To find out, the researchers retrospectively analyzed a fragment screen against langerin, a carbohydrate-binding protein we discussed last year. When they plotted the STD amplification factor against the affinity (measured by SPR) for several dozen fragments, the resulting scatter plot showed no correlation.
Recognizing that experimental errors could obscure a true correlation, the researchers ran virtual STD experiments using COmplete Relaxation and Conformational Exchange MAtrix (CORCEMA) theory. They used well-characterized fragments with published crystal structures and affinities for some dozen diverse proteins. As they conclude, “varying saturation time, receptor size, binding kinetics, and interaction site… there were no conditions in which the STD NMR amplification factor correlated unambiguously with affinity.”
But it gets worse. When the researchers explored the effects of binding kinetics, they found that ligands with slower on-rates or off-rates also had lower STD signals. Several groups have advocated prioritizing compounds with slower-off rates, yet these are the very compounds STD is most likely to miss.
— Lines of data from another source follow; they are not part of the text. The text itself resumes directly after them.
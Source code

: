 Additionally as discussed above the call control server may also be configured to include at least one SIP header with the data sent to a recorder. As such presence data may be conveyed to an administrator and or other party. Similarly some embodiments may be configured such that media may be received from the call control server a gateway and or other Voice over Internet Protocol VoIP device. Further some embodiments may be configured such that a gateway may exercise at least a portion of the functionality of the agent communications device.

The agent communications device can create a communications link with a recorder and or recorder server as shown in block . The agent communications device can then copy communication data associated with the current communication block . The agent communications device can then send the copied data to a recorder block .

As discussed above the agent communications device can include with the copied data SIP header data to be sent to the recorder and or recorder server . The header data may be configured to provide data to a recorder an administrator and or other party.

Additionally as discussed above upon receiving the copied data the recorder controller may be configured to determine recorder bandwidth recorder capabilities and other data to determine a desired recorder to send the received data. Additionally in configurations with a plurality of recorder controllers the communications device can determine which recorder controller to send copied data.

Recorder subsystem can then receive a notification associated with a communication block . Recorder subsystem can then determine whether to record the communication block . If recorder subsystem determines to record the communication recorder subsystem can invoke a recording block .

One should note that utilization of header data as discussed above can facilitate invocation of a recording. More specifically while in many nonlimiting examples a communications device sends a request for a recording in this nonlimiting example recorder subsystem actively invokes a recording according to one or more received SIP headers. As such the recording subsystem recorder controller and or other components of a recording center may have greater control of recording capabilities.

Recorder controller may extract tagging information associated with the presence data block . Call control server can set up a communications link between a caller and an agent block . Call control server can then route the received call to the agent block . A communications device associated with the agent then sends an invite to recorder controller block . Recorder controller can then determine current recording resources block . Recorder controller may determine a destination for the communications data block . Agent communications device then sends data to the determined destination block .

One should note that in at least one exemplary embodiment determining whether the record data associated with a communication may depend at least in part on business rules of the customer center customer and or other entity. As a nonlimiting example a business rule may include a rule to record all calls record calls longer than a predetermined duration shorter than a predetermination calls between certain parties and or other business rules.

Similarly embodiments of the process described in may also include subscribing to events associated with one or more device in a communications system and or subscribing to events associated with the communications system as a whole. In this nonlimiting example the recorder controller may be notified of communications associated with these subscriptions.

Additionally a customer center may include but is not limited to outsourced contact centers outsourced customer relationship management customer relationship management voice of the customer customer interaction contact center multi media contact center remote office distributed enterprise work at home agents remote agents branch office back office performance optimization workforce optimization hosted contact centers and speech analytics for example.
All in all this paper could go some way toward explaining the sometimes poor correlation between different fragment-finding methods.
That said, I’m no NMR spectroscopist, so I’m certainly not as qualified to comment on the importance of this paper as someone like Teddy, who co-wrote this how-to guide for STD NMR. I’d be interested to hear what NMR folks think, and whether we should rethink use of STD. In any case, this work is a useful reminder that skepticism is a scientific virtue.